* Required action
Report every line from the following entries that contains the string "sender".

___ Data shown ___

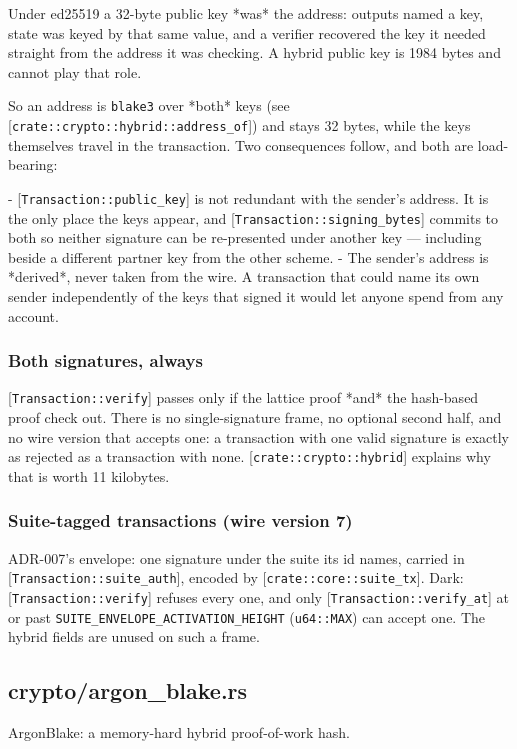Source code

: \documentclass[11pt,a4paper]{article}
\begin{document}
Under ed25519 a 32-byte public key *was* the address: outputs named a key,
state was keyed by that same value, and a verifier recovered the key it
needed straight from the address it was checking. A hybrid public key is
1984 bytes and cannot play that role.

So an address is \texttt{blake3} over *both* keys (see
[\texttt{crate::crypto::hybrid::address\_of}]) and stays 32 bytes, while the keys
themselves travel in the transaction. Two consequences follow, and both are
load-bearing:

- [\texttt{Transaction::public\_key}] is not redundant with the sender's address. It
  is the only place the keys appear, and [\texttt{Transaction::signing\_bytes}]
  commits to both so neither signature can be re-presented under another
  key — including beside a different partner key from the other scheme.
- The sender's address is *derived*, never taken from the wire. A transaction
  that could name its own sender independently of the keys that signed it
  would let anyone spend from any account.

\subsubsection{Both signatures, always}

[\texttt{Transaction::verify}] passes only if the lattice proof *and* the
hash-based proof check out. There is no single-signature frame, no optional
second half, and no wire version that accepts one: a transaction with one
valid signature is exactly as rejected as a transaction with none.
[\texttt{crate::crypto::hybrid}] explains why that is worth 11 kilobytes.

\subsubsection{Suite-tagged transactions (wire version 7)}

ADR-007's envelope: one signature under the suite its id names, carried in
[\texttt{Transaction::suite\_auth}], encoded by [\texttt{crate::core::suite\_tx}]. Dark:
[\texttt{Transaction::verify}] refuses every one, and only
[\texttt{Transaction::verify\_at}] at or past \texttt{SUITE\_ENVELOPE\_ACTIVATION\_HEIGHT}
(\texttt{u64::MAX}) can accept one. The hybrid fields are unused on such a frame.

\subsection{crypto/argon\_blake.rs}
ArgonBlake: a memory-hard hybrid proof-of-work hash.
\end{document}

___

* Response area
- [\texttt{Transaction::public\_key}] is not redundant with the sender's address. It
- The sender's address is *derived*, never taken from the wire. A transaction
  that could name its own sender independently of the keys that signed it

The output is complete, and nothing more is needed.